Messel also had to take into account the tropical weather conditions. The roof was designed to be structurally sound against storms and to allow for rainwater catchments. The flooring consists of decorative Caribbean ceramic tiles, in contrast with bamboo furniture pieces the princess imported from London. These combinations of styles were a deliberate artistic choice of Messel to create the Caribbean Messel architecture. In 2003, Tennant stated that the ‘house had considerable charm’, noting Messel's influence, "Oliver had instilled the essence of the West Indies in a little cottage. It gave Princess Margaret the greatest possible pleasure not to be reminded of the grandeur of what she was". The Princess was also involved in the interior design, choosing furnishings and decorations including Annigoni's portrait of her sister the Queen, which hung in the center of the house.

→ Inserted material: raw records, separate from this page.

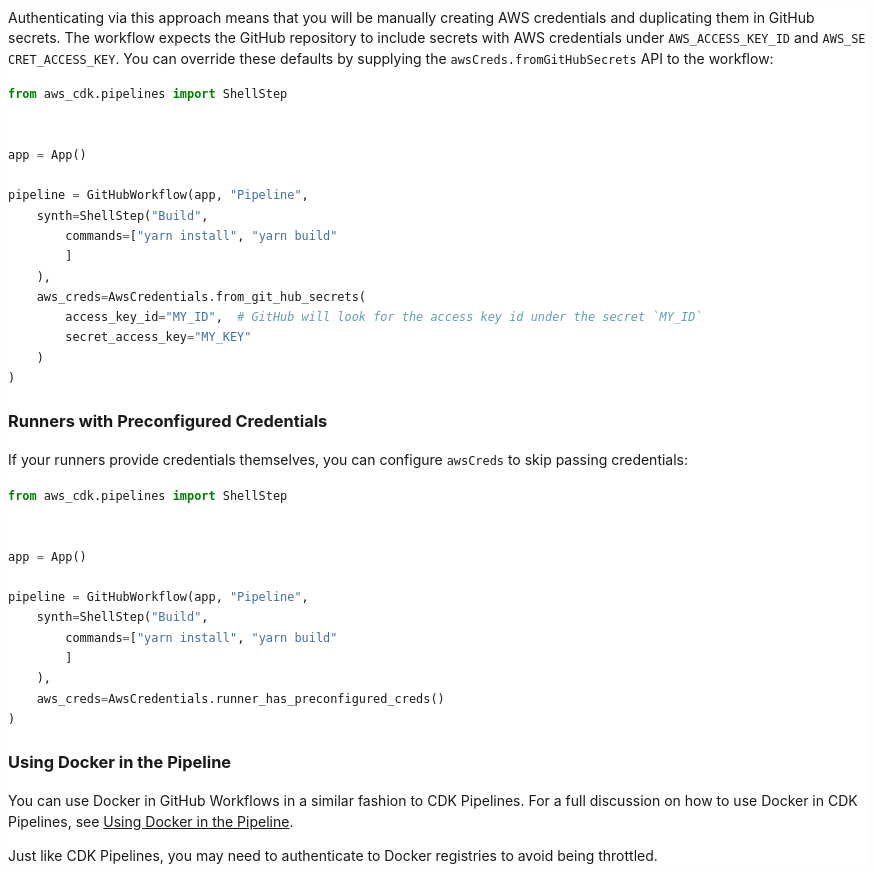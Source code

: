 Authenticating via this approach means that you will be manually creating AWS
credentials and duplicating them in GitHub secrets. The workflow expects the
GitHub repository to include secrets with AWS credentials under
`AWS_ACCESS_KEY_ID` and `AWS_SECRET_ACCESS_KEY`. You can override these defaults
by supplying the `awsCreds.fromGitHubSecrets` API to the workflow:

```python
from aws_cdk.pipelines import ShellStep


app = App()

pipeline = GitHubWorkflow(app, "Pipeline",
    synth=ShellStep("Build",
        commands=["yarn install", "yarn build"
        ]
    ),
    aws_creds=AwsCredentials.from_git_hub_secrets(
        access_key_id="MY_ID",  # GitHub will look for the access key id under the secret `MY_ID`
        secret_access_key="MY_KEY"
    )
)
```

### Runners with Preconfigured Credentials

If your runners provide credentials themselves, you can configure `awsCreds` to
skip passing credentials:

```python
from aws_cdk.pipelines import ShellStep


app = App()

pipeline = GitHubWorkflow(app, "Pipeline",
    synth=ShellStep("Build",
        commands=["yarn install", "yarn build"
        ]
    ),
    aws_creds=AwsCredentials.runner_has_preconfigured_creds()
)
```

### Using Docker in the Pipeline

You can use Docker in GitHub Workflows in a similar fashion to CDK Pipelines.
For a full discussion on how to use Docker in CDK Pipelines, see
[Using Docker in the Pipeline](https://github.com/aws/aws-cdk/blob/master/packages/@aws-cdk/pipelines/README.md#using-docker-in-the-pipeline).

Just like CDK Pipelines, you may need to authenticate to Docker registries to
avoid being throttled.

== Residents and guests ==
Princess Margaret visited the villa frequently, beginning her affair with Roddy Llewellyn there. She had met Llewellyn through the Tennants (the Glenconners). In 1976, paparazzi captured images of the pair, creating a media scandal. Anne Tennant voiced her concerns to biographers about introducing the pair to each other after the affair was publicized stating, "heavens, what have I done?" The affair contributed to the generally poor press coverage the princess received. John Pearson noted in his biography of the royal family that many in Britain decried the expense of the princess's holidays, which saw her described as a "royal parasite".

== Later history ==

In 1996 Princess Margaret gave the property to her son, David Linley, as a wedding gift, and perhaps partly to minimise death duties. Linley subsequently sold the villa in 1999 for £2.4 million, reportedly to the distress of his mother. The estate was sold to an American couple, with Irish links, who simplified the interior design, introducing Irish cultural elements. The villa is available to rent.

== Media appearances ==
Les Jolies Eaux has been referenced in a number of television shows including in the third and fourth series of the Netflix's The Crown. The set production designer, Martin Childs, consulted the archives of Oliver Messel to accurately represent the interior design of Princess Margaret's estate and sought a similar structure for exterior shots, eventually settling on a villa in southern Spain. Les Jolies Eaux was also featured in the second episode of the BBC documentary series, Princess Margaret: The Rebel Royal.